Yamanote Line

Students pound on their desks and while practicing various English target vocabulary.

Archived from Englipedia.
Originally submitted by Patrick Bickford / Aurora Tsai on Nov 9, 2007.


  • The Yamanote line is the light green train line in Tokyo that goes around in a circle. The goal of this game is for the students to ride the Yamanote line by saying various English words within a given target topic. It might help the students visualize the idea of riding the train by drawing the Yamanote line on the board. You can reference the second page of the attached Phonics worksheet for a visual aid.
  • Start the students off by having them pound two times on their desks followed by a 'fake clap', similar to the rhythm of Queen's We Will Rock You. A 'fake clap' is used because you need complete silence to hear the students say the pronunciation of the letters.
  • One student in each of the four corners of the classroom stands up and plays Janken. The loser starts first. The order of play is determined by the loser deciding if the next student will be in the horizontal (よこ) or vertical (たって) direction. Because the Yamanote line goes in a circle, the order of play should do the same. The order of play should wind around the class in a circle slowly working its way into the center area of the students.
  • The game starts by you/JTE giving the students a topic and them saying words within that topic.

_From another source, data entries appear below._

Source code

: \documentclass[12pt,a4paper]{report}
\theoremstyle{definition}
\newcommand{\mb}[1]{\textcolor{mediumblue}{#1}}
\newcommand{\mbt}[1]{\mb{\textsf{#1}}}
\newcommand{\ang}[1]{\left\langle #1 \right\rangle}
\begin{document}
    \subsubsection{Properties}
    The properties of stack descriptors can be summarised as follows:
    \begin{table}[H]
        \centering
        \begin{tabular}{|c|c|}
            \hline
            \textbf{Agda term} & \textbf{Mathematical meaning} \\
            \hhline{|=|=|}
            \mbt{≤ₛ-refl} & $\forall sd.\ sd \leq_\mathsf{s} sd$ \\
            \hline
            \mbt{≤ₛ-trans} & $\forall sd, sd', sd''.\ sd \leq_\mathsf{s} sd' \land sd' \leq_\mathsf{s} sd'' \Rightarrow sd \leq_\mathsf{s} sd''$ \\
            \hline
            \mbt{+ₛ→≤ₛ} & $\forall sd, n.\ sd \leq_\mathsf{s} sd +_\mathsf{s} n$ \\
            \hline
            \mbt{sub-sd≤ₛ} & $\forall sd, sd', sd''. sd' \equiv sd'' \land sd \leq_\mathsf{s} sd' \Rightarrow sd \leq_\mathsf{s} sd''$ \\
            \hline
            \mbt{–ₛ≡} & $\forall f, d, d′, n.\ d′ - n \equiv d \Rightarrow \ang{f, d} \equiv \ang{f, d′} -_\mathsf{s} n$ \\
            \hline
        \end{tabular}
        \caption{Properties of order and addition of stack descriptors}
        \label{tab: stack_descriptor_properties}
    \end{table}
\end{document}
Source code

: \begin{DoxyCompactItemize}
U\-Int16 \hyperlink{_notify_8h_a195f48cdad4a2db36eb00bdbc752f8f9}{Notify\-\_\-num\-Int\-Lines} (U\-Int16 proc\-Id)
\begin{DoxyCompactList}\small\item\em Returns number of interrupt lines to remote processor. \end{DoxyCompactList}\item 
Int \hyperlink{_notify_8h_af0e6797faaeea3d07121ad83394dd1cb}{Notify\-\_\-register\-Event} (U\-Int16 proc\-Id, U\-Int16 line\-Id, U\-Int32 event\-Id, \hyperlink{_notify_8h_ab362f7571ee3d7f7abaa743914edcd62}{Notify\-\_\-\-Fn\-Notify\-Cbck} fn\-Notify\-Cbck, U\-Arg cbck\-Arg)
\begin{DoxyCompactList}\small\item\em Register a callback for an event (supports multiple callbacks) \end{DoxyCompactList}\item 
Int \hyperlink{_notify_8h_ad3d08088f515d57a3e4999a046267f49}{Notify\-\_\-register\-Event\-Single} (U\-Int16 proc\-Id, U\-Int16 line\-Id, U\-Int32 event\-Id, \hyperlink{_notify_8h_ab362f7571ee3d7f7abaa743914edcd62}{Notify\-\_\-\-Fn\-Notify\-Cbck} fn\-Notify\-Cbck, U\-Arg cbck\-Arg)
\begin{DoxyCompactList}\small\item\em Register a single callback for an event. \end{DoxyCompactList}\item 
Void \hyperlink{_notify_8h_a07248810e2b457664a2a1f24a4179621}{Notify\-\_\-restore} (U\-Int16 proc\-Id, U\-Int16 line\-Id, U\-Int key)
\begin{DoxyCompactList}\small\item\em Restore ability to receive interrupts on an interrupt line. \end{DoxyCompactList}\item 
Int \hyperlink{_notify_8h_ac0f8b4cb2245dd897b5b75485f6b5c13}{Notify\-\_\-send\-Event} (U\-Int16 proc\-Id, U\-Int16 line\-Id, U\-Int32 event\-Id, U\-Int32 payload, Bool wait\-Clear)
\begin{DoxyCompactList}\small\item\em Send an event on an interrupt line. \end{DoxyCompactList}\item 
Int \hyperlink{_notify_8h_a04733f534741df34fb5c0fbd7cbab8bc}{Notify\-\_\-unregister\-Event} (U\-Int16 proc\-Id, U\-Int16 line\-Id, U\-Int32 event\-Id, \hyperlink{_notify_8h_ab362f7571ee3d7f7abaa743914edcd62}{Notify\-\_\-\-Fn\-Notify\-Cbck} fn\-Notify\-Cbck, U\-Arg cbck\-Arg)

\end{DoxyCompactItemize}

Let’s use ‘fruits’ as an example. Play starts by students starting a 'pound, pound, fake clap' rhythm on their desks. Count backwards from three and after one, the 'losing' student begins. The game might go something like this: 3, 2, 1, apple (pound pound) peach (pound pound) grape, etc.
  • The train continues until a mistake is made.
  • Once the students get the hang of the game, split the class into two teams and insert a batsu (punishment) into the game. Every time a mistake is made, that team receives a 'batsu point'. If a team receives 3 batsu points, the game stops and the entire team must do two laps around the team, while the other team pounds the rhythm.


  • Change topics when a mistake is made.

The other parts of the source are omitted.